Required work
Of all the entries below, only the lines from the one with "IK Pipeline and" up to and including the one with "clamped to the" are to be duplicated exactly.

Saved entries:
_ _ _ _ _ _ _

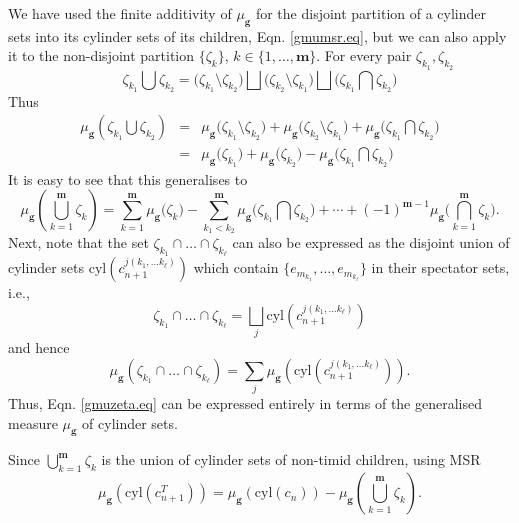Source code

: \documentclass[11pt]{article}
\newcommand{\cyl}[1]{{\mathrm{cyl}({#1})}}
\newcommand{\gmu}{\mu_{\mathbf{g}}}
\newcommand{\bmm}{{\mathbf m}}
\begin{document}
We have used the finite additivity of $\gmu$ for the disjoint
partition of a cylinder sets into its cylinder sets of its children,
Eqn. \eqref{gmumsr.eq}, but we can also
apply it to the non-disjoint partition $\{ \zeta_k \}$, $k  \in \{ 
1, \ldots, \bmm \}$. For every pair $\zeta_{k_1}, \zeta_{k_2}$
\begin{equation}
  \zeta_{k_1} \bigcup  \zeta_{k_2} =  \bigl(\zeta_{k_1} \setminus
  \zeta_{k_2} \bigr)
\bigsqcup \bigl(\zeta_{k_2} \setminus \zeta_{k_1} \bigr) \bigsqcup \bigl(\zeta_{k_1}
\bigcap \zeta_{k_2}\bigr)
\end{equation} 
Thus
\begin{eqnarray} 
\gmu( \zeta_{k_1} \bigcup  \zeta_{k_2}) & = &  \gmu\bigl(\zeta_{k_1} \setminus
  \zeta_{k_2} \bigr) + \gmu\bigl(\zeta_{k_2} \setminus \zeta_{k_1}
  \bigr) + \gmu\bigl(\zeta_{k_1}
                                              \bigcap \zeta_{k_2}\bigr)  \nonumber \\
  &=&  \gmu\bigl(\zeta_{k_1}\bigr)+
\gmu\bigl(\zeta_{k_2}\bigr) -\gmu\bigl(\zeta_{k_1} 
\bigcap \zeta_{k_2}\bigr)
\end{eqnarray} 
It is easy to see that this generalises to
\begin{equation}
\gmu( \bigcup_{k=1}^{\bmm} \zeta_k) = \sum_{k=1}^{\bmm}
\gmu\bigl (\zeta_k\bigr) - \sum_{k_1<k_2}^{\bmm}\gmu\bigl(\zeta_{k_1}  \bigcap
\zeta_{k_2}  \bigr) + \cdots + (-1)^{\bmm-1}
\gmu\bigl(\bigcap_{k=1}^{\bmm} \zeta_k\bigr) \label{gmuzeta.eq}.
\end{equation}
Next, note that the set $\zeta_{k_1} \cap \ldots \cap \zeta_{k_\ell}$ can
also be expressed as 
the disjoint union of  cylinder sets $\cyl{c_{n+1}^{j(k_1, \ldots k_\ell)}}$
which contain  $\{ e_{m_{k_1}}, \ldots,  e_{m_{k_\ell}}\}$ in their spectator
sets, i.e.,
\begin{equation}
\zeta_{k_1} \cap \ldots \cap \zeta_{k_\ell}=\bigsqcup_j
\cyl{c_{n+1}^{j(k_1, \ldots k_\ell)}}
  \end{equation} 
  and hence
  \begin{equation}
    \gmu(\zeta_{k_1} \cap \ldots \cap \zeta_{k_\ell})=\sum_j 
\gmu(\cyl{c_{n+1}^{j(k_1, \ldots k_\ell)}}). \label{gmuintzeta.eq} 
\end{equation}
Thus, Eqn. \eqref{gmuzeta.eq} can be expressed entirely in terms of the
generalised measure $\gmu$ of cylinder sets. 

Since  $\bigcup_{k=1}^{\bmm} \zeta_k$ is the union of cylinder
sets of  non-timid children, using MSR 
\begin{equation}
\gmu(\cyl{c_{n+1}^T})= \gmu(\cyl{c_{n}}) -\gmu(
\bigcup_{k=1}^{\bmm} \zeta_k) .  \label{gmutimid.eq} 
\end{equation}
\end{document}
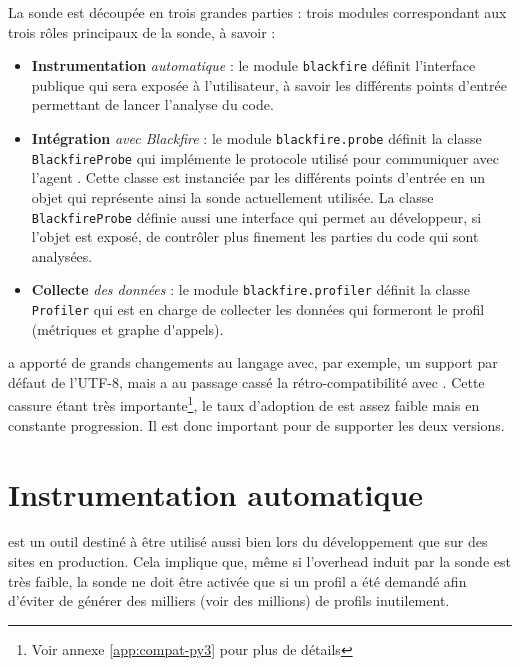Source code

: La sonde est découpée en trois grandes parties : trois modules correspondant aux trois rôles principaux de la sonde, à savoir :
\begin{itemize}
\item \textbf{Instrumentation} \emph{automatique} : le module \texttt{blackfire} définit l'interface publique qui sera exposée à l'utilisateur, à savoir les différents points d'entrée permettant de lancer l'analyse du code.
\item \textbf{Intégration} \emph{avec Blackfire} : le module \texttt{blackfire.probe} définit la classe \\\texttt{BlackfireProbe} qui implémente le protocole utilisé pour communiquer avec l'agent \Blackfire. Cette classe est instanciée par les différents points d'entrée en un objet qui représente ainsi la sonde actuellement utilisée. La classe \texttt{BlackfireProbe} définie aussi une interface qui permet au développeur, si l'objet est exposé, de contrôler plus finement les parties du code qui sont analysées.
\item \textbf{Collecte} \emph{des données} : le module \texttt{blackfire.profiler} définit la classe \texttt{Profiler} qui est en charge de collecter les données qui formeront le profil (\gls{métriques} et \gls{graphe d'appels}).
\end{itemize}

\begin{note}[Python 3]
 a apporté de grands changements au langage avec, par exemple, un support par défaut de l'UTF-8, mais a au passage cassé la rétro-compatibilité avec . Cette cassure étant très importante\footnote{Voir annexe \vref{app:compat-py3} pour plus de détails}, le taux d'adoption de  est assez faible mais en constante progression. Il est donc important pour \Blackfire de supporter les deux versions.
\end{note}

  \chapter[Instrumentation]{Instrumentation automatique}
\Blackfire est un outil destiné à être utilisé aussi bien lors du développement que sur des sites en production. Cela implique que, même si l'\gls{overhead} induit par la sonde est très faible, la sonde ne doit être activée que si un profil a été demandé afin d'éviter de générer des milliers (voir des millions) de profils inutilement.

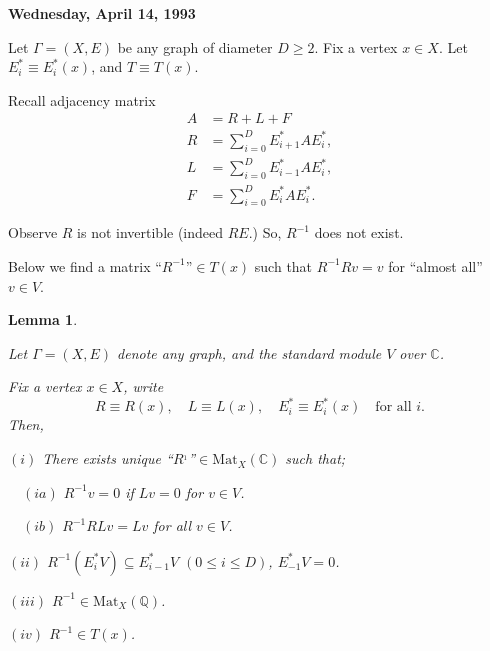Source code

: \documentclass[
]{book}
\newtheorem{lemma}{Lemma}[chapter]
\theoremstyle{definition}
\theoremstyle{definition}
\theoremstyle{definition}
\theoremstyle{definition}
\theoremstyle{remark}
\begin{document}
\textbf{Wednesday, April 14, 1993}

Let \(\Gamma = (X, E)\) be any graph of diameter \(D\geq 2\). Fix a vertex \(x\in X\). Let \(E^*_i\equiv E^*_i(x)\), and \(T \equiv T(x)\).

Recall adjacency matrix
\begin{align}
A & = R + L + F\\
R & = \sum_{i=0}^D E^*_{i+1}AE^*_i,\\
L & = \sum_{i=0}^D E^*_{i-1}AE^*_i,\\
F & = \sum_{i=0}^D E^*_{i}AE^*_i.
\end{align}

Observe \(R\) is not invertible (indeed \(RE%
\).)
So, \(R^{-1}\) does not exist.

Below we find a matrix ``\(R^{-1}\)''\(\in T(x)\) such that \(R^{-1}Rv = v\) for ``almost all'' \(v\in V\).

\begin{lemma}
\protect\hypertarget{lem:inverse-of-r}{}\label{lem:inverse-of-r}

Let \(\Gamma = (X, E)\) denote any graph, and the standard module \(V\) over \(\mathbb{C}\).

Fix a vertex \(x\in X\), write
\[R\equiv R(x), \quad L \equiv L(x), \quad E^*_i\equiv E^*_i(x) \quad \text{for all }i.\]
Then,

\((i)\) There exists unique ``\(R^{_1}\)''\(\in \mathrm{Mat}_X(\mathbb{C})\) such that;

\(\quad (ia)\) \(R^{-1}v = 0\) if \(Lv = 0\) for \(v\in V\).

\(\quad (ib)\) \(R^{-1}RLv = Lv\) for all \(v\in V\).

\((ii)\) \(R^{-1}(E^*_iV)\subseteq E^*_{i-1}V\) \((0\leq i\leq D)\), \(E^*_{-1}V = 0\).

\((iii)\) \(R^{-1}\in \mathrm{Mat}_X(\mathbb{Q})\).

\((iv)\) \(R^{-1}\in T(x)\).

\end{lemma}
\end{document}
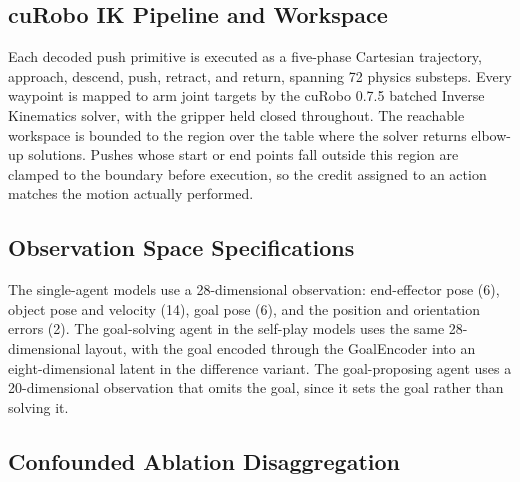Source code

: \subsection{cuRobo IK Pipeline and Workspace}
\label{app:ik}

Each decoded push primitive is executed as a five-phase Cartesian trajectory,
approach, descend, push, retract, and return, spanning 72 physics substeps. Every
waypoint is mapped to arm joint targets by the cuRobo 0.7.5 batched Inverse
Kinematics solver, with the gripper held closed throughout. The reachable
workspace is bounded to the region over the table where the solver returns
elbow-up solutions. Pushes whose start or end points fall outside this region are
clamped to the boundary before execution, so the credit assigned to an action
matches the motion actually performed.

\subsection{Observation Space Specifications}
\label{app:obs}

The single-agent models use a 28-dimensional observation: end-effector pose (6),
object pose and velocity (14), goal pose (6), and the position and orientation
errors (2). The goal-solving agent in the self-play models uses the same
28-dimensional layout, with the goal encoded through the GoalEncoder into an
eight-dimensional latent in the difference variant. The goal-proposing agent uses
a 20-dimensional observation that omits the goal, since it sets the goal rather
than solving it.

\subsection{Confounded Ablation Disaggregation}
\label{app:confound}

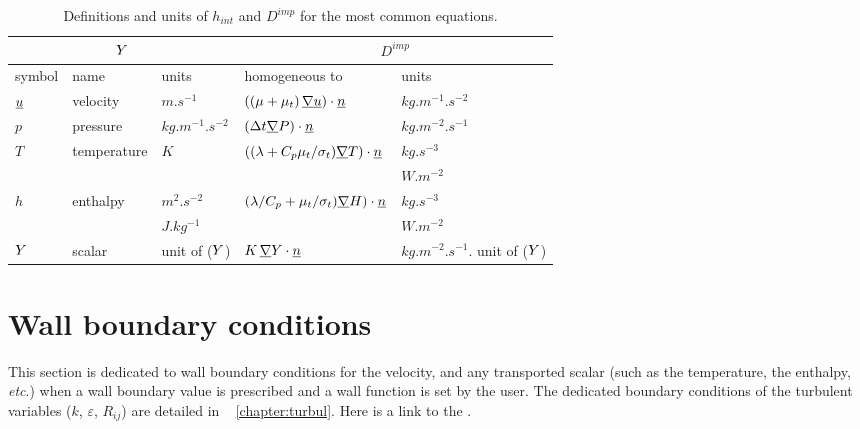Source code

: \begin{table}
\begin{center}
\begin{tabular}{||l|l|l||l|l||}
\hline
\multicolumn{3}{||c||}{$Y$} & \multicolumn{2}{c||}{$D^{imp}$} \\
\hline
symbol     & name                & units         & homogeneous to             & units                                     \\
\hline
$\underline{u}$ & velocity            & $m.s^{-1}$         &$\left( (\mu+\mu_t)\,\underline{\nabla} \underline{u} \right)\cdot \underline{n}$  & $kg.m^{-1}.s^{-2} $       \\
$p$        & pressure            & $kg.m^{-1}.s^{-2}$ &$\left( \Delta t \underline{\nabla} P \right) \cdot \underline{n}$             & $kg.m^{-2}.s^{-1}$                        \\
$T$        & temperature         & $K$                &$\left( (\lambda+C_p\mu_t/\sigma_t)\underline{\nabla} T\right) \cdot \underline{n} $ &$kg.s^{-3}$ \\
                 &                         &                                     &                                  &$W.m^{-2}$ \\
$h$          & enthalpy           & $m^{2}.s^{-2}$          &$\left( \lambda/C_p+\mu_t/\sigma_t) \underline{\nabla} H \right) \cdot \underline{n}$&$kg.s^{-3}$ \\
                 &                        & $J.kg^{-1}$               &                                                                                                               & $W.m^{-2}$  \\
$Y$   & scalar               & unit of ($Y$)       &$K \,\underline{\nabla} Y \cdot \underline{n}$              & $kg.m^{-2}.s^{-1}.$ unit of ($Y$)       \\
\hline
\end{tabular}
\end{center}
\caption{Definitions and units of $h_{int}$ and $D^{imp}$ for the most common equations.}\label{tab:bndcnd:hint_phi_condli}
\end{table}


\section{Wall boundary conditions}\label{sec:clptur}

\hypertarget{wallboundary}{}

This section is dedicated to wall boundary conditions
 for the velocity, and any transported scalar (such as the temperature, the enthalpy, \emph{etc}.)
when a wall boundary value is prescribed and a wall function is set by the user. The dedicated boundary conditions of the turbulent variables ($k$, $\varepsilon$, $R_{ij}$) are detailed in \chaptername~ \ref{chapter:turbul}.
 Here is a link to the .

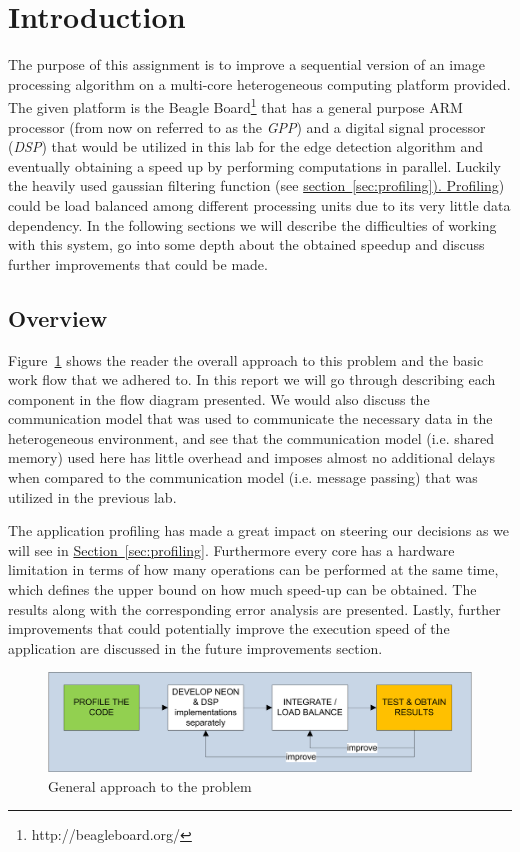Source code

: \section{Introduction}

The purpose of this assignment is to improve a sequential version of an image processing algorithm on a multi-core heterogeneous computing platform provided. The given platform is the Beagle Board\footnote{http://beagleboard.org/} that has a general purpose ARM processor (from now on referred to as the \emph{GPP}) and a digital signal processor (\emph{DSP}) that would be utilized in this lab for the edge detection algorithm and eventually obtaining a speed up by performing computations in parallel. Luckily the heavily used gaussian filtering function (see \hyperref[sec:profiling]{section~\ref{sec:profiling}). Profiling}) could be load balanced among different processing units due to its very little data dependency. In the following sections we will describe the difficulties of working with this system, go into some depth about the obtained speedup and discuss further improvements that could be made.

\subsection{Overview}
Figure~\ref{fig:workflow} shows the reader the overall approach to this problem and the basic work flow that we adhered to. In this report we will go through describing each component in the flow diagram presented. We would also discuss the communication model that was used to communicate the necessary data in the heterogeneous environment, and see that the communication model (i.e. shared memory) used here has little overhead and imposes almost no additional delays when compared to the communication model (i.e. message passing) that was utilized in the previous lab.

The application profiling has made a great impact on steering our decisions as we will see in \hyperref[sec:profiling]{Section~\ref{sec:profiling}}. Furthermore every core has a hardware limitation in terms of how many operations can be performed at the same time, which defines the upper bound on how much speed-up can be obtained. The results along with the corresponding error analysis are presented. Lastly, further improvements that could potentially improve the execution speed of the application are discussed in the future improvements section.

\begin{figure}
\includegraphics[width=\linewidth]{drawings/workflow}
\caption{General approach to the problem}
\label{fig:workflow}
\end{figure}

_ _ _ _ _ _ _

Result of the exercise
: \subsection{cuRobo IK Pipeline and Workspace}
\label{app:ik}

Each decoded push primitive is executed as a five-phase Cartesian trajectory,
approach, descend, push, retract, and return, spanning 72 physics substeps. Every
waypoint is mapped to arm joint targets by the cuRobo 0.7.5 batched Inverse
Kinematics solver, with the gripper held closed throughout. The reachable
workspace is bounded to the region over the table where the solver returns
elbow-up solutions. Pushes whose start or end points fall outside this region are
clamped to the boundary before execution, so the credit assigned to an action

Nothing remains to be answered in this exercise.